» **Work task**:
Quote the entries below from the line with "jquery-1.12.4.min.js : jQuery" through the line with "ExampleController.php : Exemples", both ends included, and only those lines.

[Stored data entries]

-*-*-

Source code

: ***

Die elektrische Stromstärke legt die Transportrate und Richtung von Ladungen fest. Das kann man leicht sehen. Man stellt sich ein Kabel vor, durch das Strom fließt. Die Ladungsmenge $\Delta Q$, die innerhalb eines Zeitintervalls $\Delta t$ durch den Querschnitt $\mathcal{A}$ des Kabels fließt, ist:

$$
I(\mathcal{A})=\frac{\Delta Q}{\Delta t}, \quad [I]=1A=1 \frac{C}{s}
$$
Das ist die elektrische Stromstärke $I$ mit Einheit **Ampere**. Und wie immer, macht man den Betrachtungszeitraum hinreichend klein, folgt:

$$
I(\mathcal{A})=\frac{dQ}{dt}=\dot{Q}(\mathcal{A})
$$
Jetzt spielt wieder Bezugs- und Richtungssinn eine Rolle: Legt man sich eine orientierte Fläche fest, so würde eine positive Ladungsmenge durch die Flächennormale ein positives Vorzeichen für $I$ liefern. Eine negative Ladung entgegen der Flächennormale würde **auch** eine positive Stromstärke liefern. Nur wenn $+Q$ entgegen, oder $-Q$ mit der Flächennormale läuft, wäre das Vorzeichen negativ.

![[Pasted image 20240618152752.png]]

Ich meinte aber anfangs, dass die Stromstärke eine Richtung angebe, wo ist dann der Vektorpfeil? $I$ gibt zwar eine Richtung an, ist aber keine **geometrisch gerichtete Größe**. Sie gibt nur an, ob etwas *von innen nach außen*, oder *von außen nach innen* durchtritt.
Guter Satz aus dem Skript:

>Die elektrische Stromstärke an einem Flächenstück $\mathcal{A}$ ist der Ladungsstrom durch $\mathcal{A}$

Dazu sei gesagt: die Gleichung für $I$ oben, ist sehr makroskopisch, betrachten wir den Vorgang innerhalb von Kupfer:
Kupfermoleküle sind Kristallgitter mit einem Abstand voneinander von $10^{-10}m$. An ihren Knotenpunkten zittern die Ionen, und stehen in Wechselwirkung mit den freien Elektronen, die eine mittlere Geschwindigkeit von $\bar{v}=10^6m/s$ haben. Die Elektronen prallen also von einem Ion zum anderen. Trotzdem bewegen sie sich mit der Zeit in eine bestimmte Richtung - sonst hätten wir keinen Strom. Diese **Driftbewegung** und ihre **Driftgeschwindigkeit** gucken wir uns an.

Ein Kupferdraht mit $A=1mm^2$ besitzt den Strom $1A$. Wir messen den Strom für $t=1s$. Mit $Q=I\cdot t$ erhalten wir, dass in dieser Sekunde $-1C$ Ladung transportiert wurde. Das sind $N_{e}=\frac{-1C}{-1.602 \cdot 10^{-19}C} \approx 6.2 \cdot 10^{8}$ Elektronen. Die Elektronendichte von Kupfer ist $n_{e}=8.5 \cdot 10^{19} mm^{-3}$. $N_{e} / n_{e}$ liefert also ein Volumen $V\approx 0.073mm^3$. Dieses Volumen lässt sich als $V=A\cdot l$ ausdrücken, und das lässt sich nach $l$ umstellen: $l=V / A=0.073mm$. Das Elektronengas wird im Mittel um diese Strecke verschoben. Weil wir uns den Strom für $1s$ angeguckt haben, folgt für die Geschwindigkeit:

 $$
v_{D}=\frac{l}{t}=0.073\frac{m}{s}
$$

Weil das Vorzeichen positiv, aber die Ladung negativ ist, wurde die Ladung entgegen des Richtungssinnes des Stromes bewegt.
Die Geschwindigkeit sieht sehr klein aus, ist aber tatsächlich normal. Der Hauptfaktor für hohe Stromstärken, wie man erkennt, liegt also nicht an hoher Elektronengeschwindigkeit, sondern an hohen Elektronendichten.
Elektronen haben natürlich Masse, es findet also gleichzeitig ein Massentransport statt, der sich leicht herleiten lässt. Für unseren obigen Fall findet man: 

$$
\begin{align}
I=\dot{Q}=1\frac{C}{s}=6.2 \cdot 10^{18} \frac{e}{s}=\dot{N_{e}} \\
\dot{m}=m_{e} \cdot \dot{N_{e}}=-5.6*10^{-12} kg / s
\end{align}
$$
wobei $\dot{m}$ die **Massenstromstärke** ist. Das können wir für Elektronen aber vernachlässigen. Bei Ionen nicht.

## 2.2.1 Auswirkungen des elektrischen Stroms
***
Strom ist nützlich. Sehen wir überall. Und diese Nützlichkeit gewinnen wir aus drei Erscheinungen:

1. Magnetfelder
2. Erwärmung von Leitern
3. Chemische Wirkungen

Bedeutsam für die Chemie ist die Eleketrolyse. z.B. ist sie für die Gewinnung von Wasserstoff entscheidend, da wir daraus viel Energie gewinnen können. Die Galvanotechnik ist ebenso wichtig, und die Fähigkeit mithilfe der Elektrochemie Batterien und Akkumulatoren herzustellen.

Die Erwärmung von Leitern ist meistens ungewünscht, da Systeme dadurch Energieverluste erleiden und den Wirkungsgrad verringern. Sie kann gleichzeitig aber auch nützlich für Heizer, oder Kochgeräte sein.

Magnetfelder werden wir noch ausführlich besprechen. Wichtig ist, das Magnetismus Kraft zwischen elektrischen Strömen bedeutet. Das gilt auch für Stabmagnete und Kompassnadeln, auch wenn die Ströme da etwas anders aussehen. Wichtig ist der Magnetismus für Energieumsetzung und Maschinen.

-*-*-

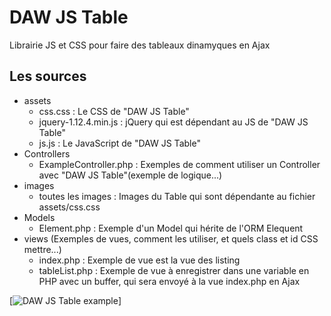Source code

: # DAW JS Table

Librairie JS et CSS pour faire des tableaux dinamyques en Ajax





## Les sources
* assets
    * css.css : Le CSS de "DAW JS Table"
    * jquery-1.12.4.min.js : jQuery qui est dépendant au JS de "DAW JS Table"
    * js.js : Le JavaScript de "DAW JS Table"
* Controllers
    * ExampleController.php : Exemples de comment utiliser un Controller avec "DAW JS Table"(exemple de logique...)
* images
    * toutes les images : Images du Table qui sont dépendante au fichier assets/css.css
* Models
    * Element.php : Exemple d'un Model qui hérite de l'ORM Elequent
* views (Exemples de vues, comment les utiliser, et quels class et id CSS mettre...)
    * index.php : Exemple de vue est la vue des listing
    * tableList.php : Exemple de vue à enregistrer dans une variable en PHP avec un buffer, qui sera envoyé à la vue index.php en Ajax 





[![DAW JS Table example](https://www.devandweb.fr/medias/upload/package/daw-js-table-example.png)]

-*-*-

» **Answer section**:
    * jquery-1.12.4.min.js : jQuery qui est dépendant au JS de "DAW JS Table"
    * js.js : Le JavaScript de "DAW JS Table"
* Controllers
    * ExampleController.php : Exemples de comment utiliser un Controller avec "DAW JS Table"(exemple de logique...)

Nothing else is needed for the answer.